- Extracted material:
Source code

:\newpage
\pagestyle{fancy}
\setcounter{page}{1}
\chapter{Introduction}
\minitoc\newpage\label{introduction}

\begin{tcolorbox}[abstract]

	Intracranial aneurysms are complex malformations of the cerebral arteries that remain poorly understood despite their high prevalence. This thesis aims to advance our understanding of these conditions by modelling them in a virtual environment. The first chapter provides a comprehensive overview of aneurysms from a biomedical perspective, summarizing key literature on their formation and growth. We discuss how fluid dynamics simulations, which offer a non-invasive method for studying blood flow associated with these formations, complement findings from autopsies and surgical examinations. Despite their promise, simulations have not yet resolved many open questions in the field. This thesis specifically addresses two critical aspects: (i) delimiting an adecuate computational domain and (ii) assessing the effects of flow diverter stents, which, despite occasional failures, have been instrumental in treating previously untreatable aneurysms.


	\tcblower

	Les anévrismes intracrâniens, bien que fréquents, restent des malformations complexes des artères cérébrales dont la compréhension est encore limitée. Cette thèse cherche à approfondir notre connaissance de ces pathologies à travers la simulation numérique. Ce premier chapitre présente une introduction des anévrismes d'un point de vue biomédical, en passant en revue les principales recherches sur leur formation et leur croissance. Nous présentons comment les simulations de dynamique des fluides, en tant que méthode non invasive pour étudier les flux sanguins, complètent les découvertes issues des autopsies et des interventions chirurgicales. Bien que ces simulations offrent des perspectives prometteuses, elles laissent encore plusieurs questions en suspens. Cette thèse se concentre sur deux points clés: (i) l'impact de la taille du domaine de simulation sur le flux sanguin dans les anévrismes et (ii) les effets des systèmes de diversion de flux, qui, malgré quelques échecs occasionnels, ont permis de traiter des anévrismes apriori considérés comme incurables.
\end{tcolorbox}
...
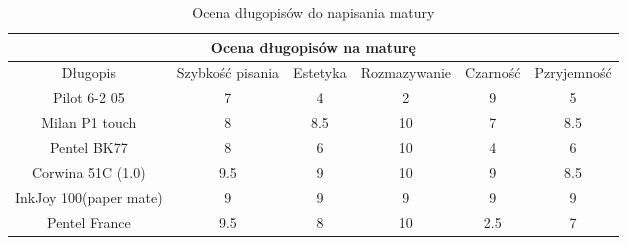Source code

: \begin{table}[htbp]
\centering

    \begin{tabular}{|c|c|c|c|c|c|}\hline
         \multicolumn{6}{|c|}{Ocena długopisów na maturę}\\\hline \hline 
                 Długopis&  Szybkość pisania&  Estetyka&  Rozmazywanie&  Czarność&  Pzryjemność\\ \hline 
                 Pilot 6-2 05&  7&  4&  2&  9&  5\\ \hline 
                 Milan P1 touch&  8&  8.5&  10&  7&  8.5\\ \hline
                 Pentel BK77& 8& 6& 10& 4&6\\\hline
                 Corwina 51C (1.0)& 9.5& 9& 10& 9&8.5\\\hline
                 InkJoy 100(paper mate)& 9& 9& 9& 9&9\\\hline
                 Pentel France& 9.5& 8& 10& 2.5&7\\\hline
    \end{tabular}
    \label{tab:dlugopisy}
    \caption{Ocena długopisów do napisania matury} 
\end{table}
--
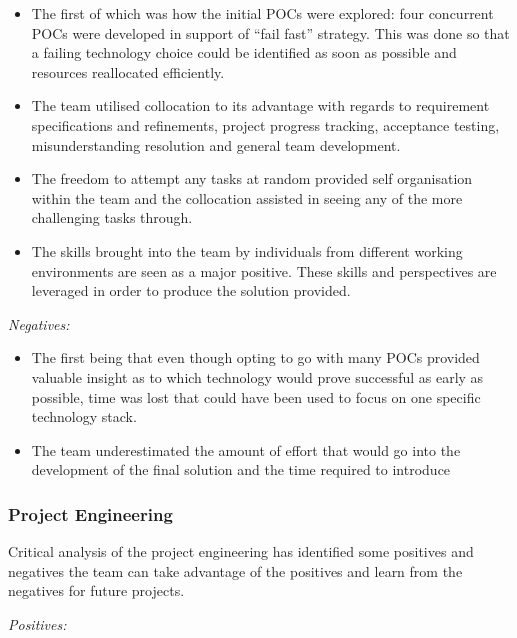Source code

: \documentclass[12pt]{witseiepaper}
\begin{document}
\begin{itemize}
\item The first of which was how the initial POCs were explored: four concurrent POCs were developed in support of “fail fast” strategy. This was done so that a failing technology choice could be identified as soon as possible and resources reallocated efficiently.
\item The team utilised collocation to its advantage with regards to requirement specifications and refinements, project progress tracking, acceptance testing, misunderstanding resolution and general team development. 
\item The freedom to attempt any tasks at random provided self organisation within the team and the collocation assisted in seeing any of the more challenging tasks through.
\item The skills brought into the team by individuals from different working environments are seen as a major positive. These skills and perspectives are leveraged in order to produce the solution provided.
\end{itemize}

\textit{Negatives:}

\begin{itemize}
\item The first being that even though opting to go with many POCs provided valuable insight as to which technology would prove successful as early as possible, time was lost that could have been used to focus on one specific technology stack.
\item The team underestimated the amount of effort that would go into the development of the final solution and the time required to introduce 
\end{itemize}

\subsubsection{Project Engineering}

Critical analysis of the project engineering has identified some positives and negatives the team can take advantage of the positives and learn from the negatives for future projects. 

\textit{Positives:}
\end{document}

- Directions for this task:
Your answer must be a copy of every line in the data above that holds the string "from".

- Output below:
	Intracranial aneurysms are complex malformations of the cerebral arteries that remain poorly understood despite their high prevalence. This thesis aims to advance our understanding of these conditions by modelling them in a virtual environment. The first chapter provides a comprehensive overview of aneurysms from a biomedical perspective, summarizing key literature on their formation and growth. We discuss how fluid dynamics simulations, which offer a non-invasive method for studying blood flow associated with these formations, complement findings from autopsies and surgical examinations. Despite their promise, simulations have not yet resolved many open questions in the field. This thesis specifically addresses two critical aspects: (i) delimiting an adecuate computational domain and (ii) assessing the effects of flow diverter stents, which, despite occasional failures, have been instrumental in treating previously untreatable aneurysms.
\item The skills brought into the team by individuals from different working environments are seen as a major positive. These skills and perspectives are leveraged in order to produce the solution provided.
Critical analysis of the project engineering has identified some positives and negatives the team can take advantage of the positives and learn from the negatives for future projects. 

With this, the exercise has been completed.